Everything in the listing should be set down exactly, apart from the pictures.
(Beginning of TASK DATA)
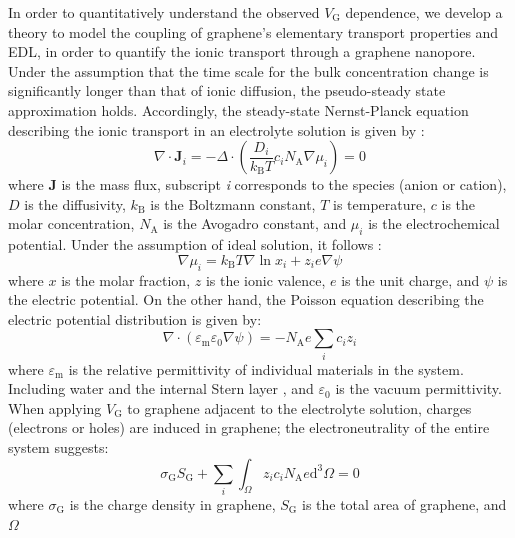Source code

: \documentclass[manuscript=letter, email=true, hyperref=true, keywords=false]{achemso}
\begin{document}
In order to quantitatively understand the observed $V_{\mathrm{G}}$
dependence, we develop a theory to model the coupling of graphene’s
elementary transport properties and EDL, in order to quantify the
ionic transport through a graphene nanopore. Under the assumption that
the time scale for the bulk concentration change is significantly
longer than that of ionic diffusion, the pseudo-steady state
approximation holds. Accordingly, the steady-state Nernst-Planck equation
describing the ionic transport in an electrolyte solution is given by :
\begin{equation}
  \label{eq:pnp}
  \nabla \cdot \boldsymbol{J}_{i} = -\Delta \cdot (\frac{D_{i}}{k_{\mathrm{B}}T} c_{i} N_{\mathrm{A}} \nabla \mu_{i}) = 0
\end{equation}
where $\boldsymbol{J}$ is the mass flux, subscript \textit{i}
corresponds to the species (anion or cation), $D$ is the diffusivity,
$k_{\mathrm{B}}$ is the Boltzmann constant, $T$ is temperature, $c$ is
the molar concentration, $N_{\mathrm{A}}$ is the Avogadro constant,
and $\mu_{i}$ is the electrochemical potential. Under the assumption
of ideal solution, it follows :
\begin{equation}
  \label{eq:mu}
  \nabla \mu_{i} = k_{\mathrm{B}} T \nabla \ln x_{i} + z_{i} e \nabla \psi
\end{equation}
where $x$ is the molar fraction, $z$ is the ionic valence, $e$ is the
unit charge, and $\psi$ is the electric potential. On the other hand,
the Poisson equation describing the electric potential distribution is
given by:
\begin{equation}
  \label{eq:poisson}
  \nabla \cdot (\varepsilon_{\mathrm{m}} \varepsilon_{0} \nabla \psi)
  =
  - N_{\mathrm{A}} e \sum_{i} c_{i} z_{i}
\end{equation}
where $\varepsilon_{\mathrm{m}}$ is the relative permittivity of
individual materials in the system. Including water and the internal
Stern layer , and $\varepsilon_{0}$ is the vacuum
permittivity. When applying $V_{\mathrm{G}}$ to graphene adjacent to
the electrolyte solution, charges (electrons or holes) are induced in
graphene; the electroneutrality of the entire system suggests:
\begin{equation}
  \label{eq:electro-neutral}
  \sigma_{\mathrm{G}} S_{\mathrm{G}} + \sum_{i} \int_{\Omega} z_{i} c_{i} N_{\mathrm{A}} e \mathrm{d}^{3} \Omega= 0
\end{equation}
where $\sigma_{\mathrm{G}}$ is the charge density in graphene,
$S_{\mathrm{G}}$ is the total area of graphene, and $\Omega$
\end{document}
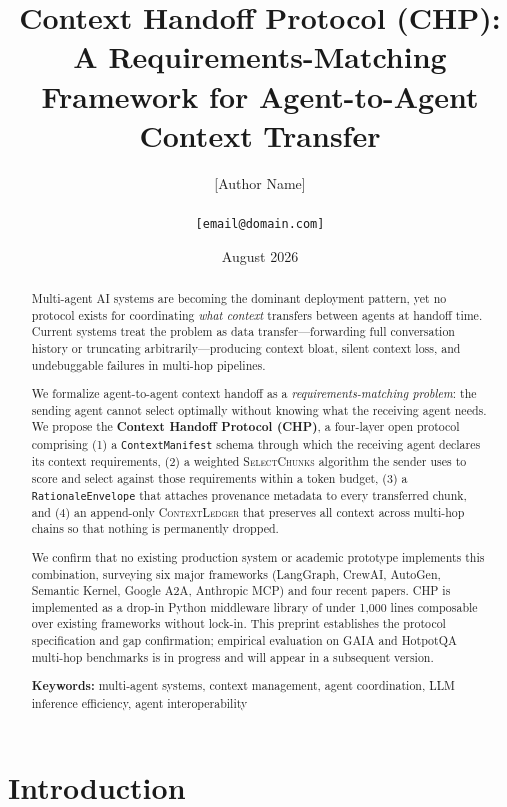 \documentclass[11pt]{article}
\title{\textbf{Context Handoff Protocol (CHP): A Requirements-Matching\\
Framework for Agent-to-Agent Context Transfer}}
\author{
  [Author Name]\\
  [Institution / Independent Researcher]\\
  \texttt{[email@domain.com]}
}
\date{August 2026}
\begin{document}
\maketitle

\begin{abstract}
Multi-agent AI systems are becoming the dominant deployment pattern, yet no
protocol exists for coordinating \emph{what context} transfers between agents
at handoff time. Current systems treat the problem as data transfer—forwarding
full conversation history or truncating arbitrarily—producing context bloat,
silent context loss, and undebuggable failures in multi-hop pipelines.

We formalize agent-to-agent context handoff as a \emph{requirements-matching
problem}: the sending agent cannot select optimally without knowing what the
receiving agent needs. We propose the \textbf{Context Handoff Protocol (CHP)},
a four-layer open protocol comprising (1) a \texttt{ContextManifest} schema
through which the receiving agent declares its context requirements, (2) a
weighted \textsc{SelectChunks} algorithm the sender uses to score and select
against those requirements within a token budget, (3) a
\texttt{RationaleEnvelope} that attaches provenance metadata to every
transferred chunk, and (4) an append-only \textsc{ContextLedger} that
preserves all context across multi-hop chains so that nothing is permanently
dropped.

We confirm that no existing production system or academic prototype implements
this combination, surveying six major frameworks (LangGraph, CrewAI, AutoGen,
Semantic Kernel, Google A2A, Anthropic MCP) and four recent papers. CHP is
implemented as a drop-in Python middleware library of under 1{,}000 lines
composable over existing frameworks without lock-in. This preprint establishes
the protocol specification and gap confirmation; empirical evaluation on GAIA
and HotpotQA multi-hop benchmarks is in progress and will appear in a
subsequent version.

\noindent\textbf{Keywords:} multi-agent systems, context management, agent
coordination, LLM inference efficiency, agent interoperability
\end{abstract}

\tableofcontents
\newpage

\section{Introduction}
\label{sec:intro}
\end{document}
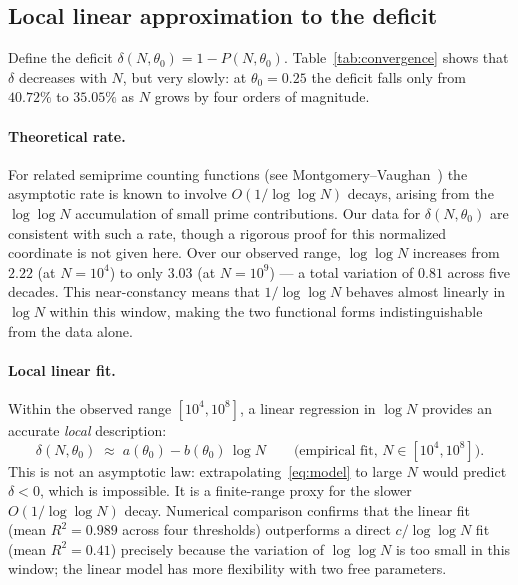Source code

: \documentclass[11pt]{article}
\theoremstyle{definition}
\begin{document}
\subsection{Local linear approximation to the deficit}
\label{sec:linear}

Define the deficit \(\delta(N,\theta_0) = 1 - P(N,\theta_0)\).
Table~\ref{tab:convergence} shows that \(\delta\) decreases with \(N\), but very
slowly: at \(\theta_0 = 0.25\) the deficit falls only from \(40.72\%\) to \(35.05\%\)
as \(N\) grows by four orders of magnitude.

\paragraph{Theoretical rate.}
For related semiprime counting functions (see Montgomery--Vaughan~\cite{montgomery2007})
the asymptotic rate is known to involve \(O(1/\!\log\log N)\) decays,
arising from the \(\log\log N\) accumulation of small prime contributions.
Our data for \(\delta(N,\theta_0)\) are consistent with such a rate, though a rigorous
proof for this normalized coordinate is not given here.
Over our observed range, \(\log\log N\) increases from \(2.22\) (at \(N = 10^4\)) to
only \(3.03\) (at \(N = 10^9\)) --- a total variation of \(0.81\) across five decades.
This near-constancy means that \(1/\!\log\log N\) behaves almost linearly in \(\log N\)
within this window, making the two functional forms indistinguishable from the data alone.

\paragraph{Local linear fit.}
Within the observed range \([10^4, 10^8]\), a linear regression in \(\log N\) provides
an accurate \emph{local} description:
\begin{equation}\label{eq:model}
  \delta(N,\theta_0) \;\approx\; a(\theta_0) - b(\theta_0)\,\log N
  \qquad \text{(empirical fit, } N \in [10^4, 10^8]\text{)}.
\end{equation}
This is not an asymptotic law: extrapolating~\eqref{eq:model} to large \(N\) would
predict \(\delta < 0\), which is impossible.  It is a finite-range proxy for the
slower \(O(1/\!\log\log N)\) decay.  Numerical comparison confirms that the linear fit
(mean \(R^2 = 0.989\) across four thresholds) outperforms a direct \(c/\!\log\log N\)
fit (mean \(R^2 = 0.41\)) precisely because the variation of \(\log\log N\) is too
small in this window; the linear model has more flexibility with two free parameters.
\end{document}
(End of TASK DATA)
> _RESULT FOR THIS TASK_
Source code

: \documentclass[manuscript=letter, email=true, hyperref=true, keywords=false]{achemso}
\begin{document}
In order to quantitatively understand the observed $V_{\mathrm{G}}$
dependence, we develop a theory to model the coupling of graphene’s
elementary transport properties and EDL, in order to quantify the
ionic transport through a graphene nanopore. Under the assumption that
the time scale for the bulk concentration change is significantly
longer than that of ionic diffusion, the pseudo-steady state
approximation holds. Accordingly, the steady-state Nernst-Planck equation
describing the ionic transport in an electrolyte solution is given by :
\begin{equation}
  \label{eq:pnp}
  \nabla \cdot \boldsymbol{J}_{i} = -\Delta \cdot (\frac{D_{i}}{k_{\mathrm{B}}T} c_{i} N_{\mathrm{A}} \nabla \mu_{i}) = 0
\end{equation}
where $\boldsymbol{J}$ is the mass flux, subscript \textit{i}
corresponds to the species (anion or cation), $D$ is the diffusivity,
$k_{\mathrm{B}}$ is the Boltzmann constant, $T$ is temperature, $c$ is
the molar concentration, $N_{\mathrm{A}}$ is the Avogadro constant,
and $\mu_{i}$ is the electrochemical potential. Under the assumption
of ideal solution, it follows :
\begin{equation}
  \label{eq:mu}
  \nabla \mu_{i} = k_{\mathrm{B}} T \nabla \ln x_{i} + z_{i} e \nabla \psi
\end{equation}
where $x$ is the molar fraction, $z$ is the ionic valence, $e$ is the
unit charge, and $\psi$ is the electric potential. On the other hand,
the Poisson equation describing the electric potential distribution is
given by:
\begin{equation}
  \label{eq:poisson}
  \nabla \cdot (\varepsilon_{\mathrm{m}} \varepsilon_{0} \nabla \psi)
  =
  - N_{\mathrm{A}} e \sum_{i} c_{i} z_{i}
\end{equation}
where $\varepsilon_{\mathrm{m}}$ is the relative permittivity of
individual materials in the system. Including water and the internal
Stern layer , and $\varepsilon_{0}$ is the vacuum
permittivity. When applying $V_{\mathrm{G}}$ to graphene adjacent to
the electrolyte solution, charges (electrons or holes) are induced in
graphene; the electroneutrality of the entire system suggests:
\begin{equation}
  \label{eq:electro-neutral}
  \sigma_{\mathrm{G}} S_{\mathrm{G}} + \sum_{i} \int_{\Omega} z_{i} c_{i} N_{\mathrm{A}} e \mathrm{d}^{3} \Omega= 0
\end{equation}
where $\sigma_{\mathrm{G}}$ is the charge density in graphene,
$S_{\mathrm{G}}$ is the total area of graphene, and $\Omega$
\end{document}
 \documentclass[11pt]{article}
\title{\textbf{Context Handoff Protocol (CHP): A Requirements-Matching\\
Framework for Agent-to-Agent Context Transfer}}
\author{
  [Author Name]\\
  [Institution / Independent Researcher]\\
  \texttt{[email@domain.com]}
}
\date{August 2026}
\begin{document}
\maketitle

\begin{abstract}
Multi-agent AI systems are becoming the dominant deployment pattern, yet no
protocol exists for coordinating \emph{what context} transfers between agents
at handoff time. Current systems treat the problem as data transfer—forwarding
full conversation history or truncating arbitrarily—producing context bloat,
silent context loss, and undebuggable failures in multi-hop pipelines.

We formalize agent-to-agent context handoff as a \emph{requirements-matching
problem}: the sending agent cannot select optimally without knowing what the
receiving agent needs. We propose the \textbf{Context Handoff Protocol (CHP)},
a four-layer open protocol comprising (1) a \texttt{ContextManifest} schema
through which the receiving agent declares its context requirements, (2) a
weighted \textsc{SelectChunks} algorithm the sender uses to score and select
against those requirements within a token budget, (3) a
\texttt{RationaleEnvelope} that attaches provenance metadata to every
transferred chunk, and (4) an append-only \textsc{ContextLedger} that
preserves all context across multi-hop chains so that nothing is permanently
dropped.

We confirm that no existing production system or academic prototype implements
this combination, surveying six major frameworks (LangGraph, CrewAI, AutoGen,
Semantic Kernel, Google A2A, Anthropic MCP) and four recent papers. CHP is
implemented as a drop-in Python middleware library of under 1{,}000 lines
composable over existing frameworks without lock-in. This preprint establishes
the protocol specification and gap confirmation; empirical evaluation on GAIA
and HotpotQA multi-hop benchmarks is in progress and will appear in a
subsequent version.

\noindent\textbf{Keywords:} multi-agent systems, context management, agent
coordination, LLM inference efficiency, agent interoperability
\end{abstract}

\tableofcontents
\newpage

\section{Introduction}
\label{sec:intro}
\end{document}
Source code

: \documentclass[11pt]{article}
\theoremstyle{definition}
\begin{document}
\subsection{Local linear approximation to the deficit}
\label{sec:linear}

Define the deficit \(\delta(N,\theta_0) = 1 - P(N,\theta_0)\).
Table~\ref{tab:convergence} shows that \(\delta\) decreases with \(N\), but very
slowly: at \(\theta_0 = 0.25\) the deficit falls only from \(40.72\%\) to \(35.05\%\)
as \(N\) grows by four orders of magnitude.

\paragraph{Theoretical rate.}
For related semiprime counting functions (see Montgomery--Vaughan~\cite{montgomery2007})
the asymptotic rate is known to involve \(O(1/\!\log\log N)\) decays,
arising from the \(\log\log N\) accumulation of small prime contributions.
Our data for \(\delta(N,\theta_0)\) are consistent with such a rate, though a rigorous
proof for this normalized coordinate is not given here.
Over our observed range, \(\log\log N\) increases from \(2.22\) (at \(N = 10^4\)) to
only \(3.03\) (at \(N = 10^9\)) --- a total variation of \(0.81\) across five decades.
This near-constancy means that \(1/\!\log\log N\) behaves almost linearly in \(\log N\)
within this window, making the two functional forms indistinguishable from the data alone.

\paragraph{Local linear fit.}
Within the observed range \([10^4, 10^8]\), a linear regression in \(\log N\) provides
an accurate \emph{local} description:
\begin{equation}\label{eq:model}
  \delta(N,\theta_0) \;\approx\; a(\theta_0) - b(\theta_0)\,\log N
  \qquad \text{(empirical fit, } N \in [10^4, 10^8]\text{)}.
\end{equation}
This is not an asymptotic law: extrapolating~\eqref{eq:model} to large \(N\) would
predict \(\delta < 0\), which is impossible.  It is a finite-range proxy for the
slower \(O(1/\!\log\log N)\) decay.  Numerical comparison confirms that the linear fit
(mean \(R^2 = 0.989\) across four thresholds) outperforms a direct \(c/\!\log\log N\)
fit (mean \(R^2 = 0.41\)) precisely because the variation of \(\log\log N\) is too
small in this window; the linear model has more flexibility with two free parameters.
\end{document}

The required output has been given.